TASK TO COMPLETE:
Copy out the listing below exactly, please, and skip any pictures.

DATA SHOWN:
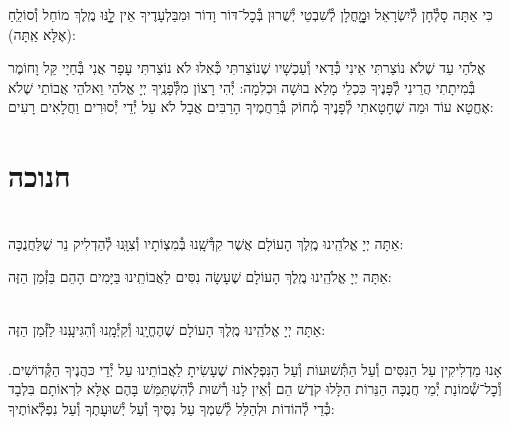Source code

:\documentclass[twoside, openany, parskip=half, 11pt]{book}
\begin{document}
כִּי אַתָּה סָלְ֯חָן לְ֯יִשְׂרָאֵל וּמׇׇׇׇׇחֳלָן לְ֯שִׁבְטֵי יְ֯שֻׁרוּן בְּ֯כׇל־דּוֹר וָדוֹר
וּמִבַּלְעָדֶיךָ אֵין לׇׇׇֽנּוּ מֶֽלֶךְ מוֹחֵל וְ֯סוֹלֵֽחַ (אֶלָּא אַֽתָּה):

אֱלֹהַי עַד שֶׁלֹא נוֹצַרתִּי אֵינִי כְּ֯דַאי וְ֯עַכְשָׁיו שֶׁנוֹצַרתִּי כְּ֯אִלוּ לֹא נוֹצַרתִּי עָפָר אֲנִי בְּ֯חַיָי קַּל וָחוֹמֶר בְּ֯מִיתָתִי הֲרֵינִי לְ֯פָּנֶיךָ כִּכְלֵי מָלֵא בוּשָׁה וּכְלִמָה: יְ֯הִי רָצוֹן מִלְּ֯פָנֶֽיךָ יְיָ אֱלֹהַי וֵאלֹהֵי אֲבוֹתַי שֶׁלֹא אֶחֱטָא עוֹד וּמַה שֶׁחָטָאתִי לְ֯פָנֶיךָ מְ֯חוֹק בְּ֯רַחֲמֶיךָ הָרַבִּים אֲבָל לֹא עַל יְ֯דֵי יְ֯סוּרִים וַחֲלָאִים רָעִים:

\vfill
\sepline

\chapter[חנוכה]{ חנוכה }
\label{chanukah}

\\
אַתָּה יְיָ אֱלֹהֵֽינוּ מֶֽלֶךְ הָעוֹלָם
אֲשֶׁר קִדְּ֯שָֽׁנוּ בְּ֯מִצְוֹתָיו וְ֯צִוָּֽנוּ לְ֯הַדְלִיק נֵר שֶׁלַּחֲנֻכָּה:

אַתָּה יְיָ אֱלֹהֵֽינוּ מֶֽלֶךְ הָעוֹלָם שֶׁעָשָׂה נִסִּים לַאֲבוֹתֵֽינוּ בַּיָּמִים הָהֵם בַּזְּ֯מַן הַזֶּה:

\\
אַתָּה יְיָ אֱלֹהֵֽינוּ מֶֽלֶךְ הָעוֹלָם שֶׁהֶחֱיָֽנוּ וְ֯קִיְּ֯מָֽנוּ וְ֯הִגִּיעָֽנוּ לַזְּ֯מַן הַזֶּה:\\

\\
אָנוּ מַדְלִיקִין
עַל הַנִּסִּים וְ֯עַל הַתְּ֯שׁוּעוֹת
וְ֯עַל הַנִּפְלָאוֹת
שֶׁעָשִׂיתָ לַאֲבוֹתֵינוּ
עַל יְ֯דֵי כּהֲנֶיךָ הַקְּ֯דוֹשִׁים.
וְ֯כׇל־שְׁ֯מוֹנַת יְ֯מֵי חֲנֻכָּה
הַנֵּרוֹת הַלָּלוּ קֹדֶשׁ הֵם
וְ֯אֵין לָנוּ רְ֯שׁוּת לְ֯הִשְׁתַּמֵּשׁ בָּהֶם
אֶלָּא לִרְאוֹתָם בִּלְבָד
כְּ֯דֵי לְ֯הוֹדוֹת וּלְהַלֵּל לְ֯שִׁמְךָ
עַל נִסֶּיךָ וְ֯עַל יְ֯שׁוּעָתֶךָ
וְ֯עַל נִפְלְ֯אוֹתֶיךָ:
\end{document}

SOLUTION TO THE PROBLEM:
Source code

:\documentclass[twoside, openany, parskip=half, 11pt]{book}
\begin{document}
כִּי אַתָּה סָלְ֯חָן לְ֯יִשְׂרָאֵל וּמׇׇׇׇׇחֳלָן לְ֯שִׁבְטֵי יְ֯שֻׁרוּן בְּ֯כׇל־דּוֹר וָדוֹר
וּמִבַּלְעָדֶיךָ אֵין לׇׇׇֽנּוּ מֶֽלֶךְ מוֹחֵל וְ֯סוֹלֵֽחַ (אֶלָּא אַֽתָּה):

אֱלֹהַי עַד שֶׁלֹא נוֹצַרתִּי אֵינִי כְּ֯דַאי וְ֯עַכְשָׁיו שֶׁנוֹצַרתִּי כְּ֯אִלוּ לֹא נוֹצַרתִּי עָפָר אֲנִי בְּ֯חַיָי קַּל וָחוֹמֶר בְּ֯מִיתָתִי הֲרֵינִי לְ֯פָּנֶיךָ כִּכְלֵי מָלֵא בוּשָׁה וּכְלִמָה: יְ֯הִי רָצוֹן מִלְּ֯פָנֶֽיךָ יְיָ אֱלֹהַי וֵאלֹהֵי אֲבוֹתַי שֶׁלֹא אֶחֱטָא עוֹד וּמַה שֶׁחָטָאתִי לְ֯פָנֶיךָ מְ֯חוֹק בְּ֯רַחֲמֶיךָ הָרַבִּים אֲבָל לֹא עַל יְ֯דֵי יְ֯סוּרִים וַחֲלָאִים רָעִים:

\vfill
\sepline

\chapter[חנוכה]{ חנוכה }
\label{chanukah}

\\
אַתָּה יְיָ אֱלֹהֵֽינוּ מֶֽלֶךְ הָעוֹלָם
אֲשֶׁר קִדְּ֯שָֽׁנוּ בְּ֯מִצְוֹתָיו וְ֯צִוָּֽנוּ לְ֯הַדְלִיק נֵר שֶׁלַּחֲנֻכָּה:

אַתָּה יְיָ אֱלֹהֵֽינוּ מֶֽלֶךְ הָעוֹלָם שֶׁעָשָׂה נִסִּים לַאֲבוֹתֵֽינוּ בַּיָּמִים הָהֵם בַּזְּ֯מַן הַזֶּה:

\\
אַתָּה יְיָ אֱלֹהֵֽינוּ מֶֽלֶךְ הָעוֹלָם שֶׁהֶחֱיָֽנוּ וְ֯קִיְּ֯מָֽנוּ וְ֯הִגִּיעָֽנוּ לַזְּ֯מַן הַזֶּה:\\

\\
אָנוּ מַדְלִיקִין
עַל הַנִּסִּים וְ֯עַל הַתְּ֯שׁוּעוֹת
וְ֯עַל הַנִּפְלָאוֹת
שֶׁעָשִׂיתָ לַאֲבוֹתֵינוּ
עַל יְ֯דֵי כּהֲנֶיךָ הַקְּ֯דוֹשִׁים.
וְ֯כׇל־שְׁ֯מוֹנַת יְ֯מֵי חֲנֻכָּה
הַנֵּרוֹת הַלָּלוּ קֹדֶשׁ הֵם
וְ֯אֵין לָנוּ רְ֯שׁוּת לְ֯הִשְׁתַּמֵּשׁ בָּהֶם
אֶלָּא לִרְאוֹתָם בִּלְבָד
כְּ֯דֵי לְ֯הוֹדוֹת וּלְהַלֵּל לְ֯שִׁמְךָ
עַל נִסֶּיךָ וְ֯עַל יְ֯שׁוּעָתֶךָ
וְ֯עַל נִפְלְ֯אוֹתֶיךָ:
\end{document}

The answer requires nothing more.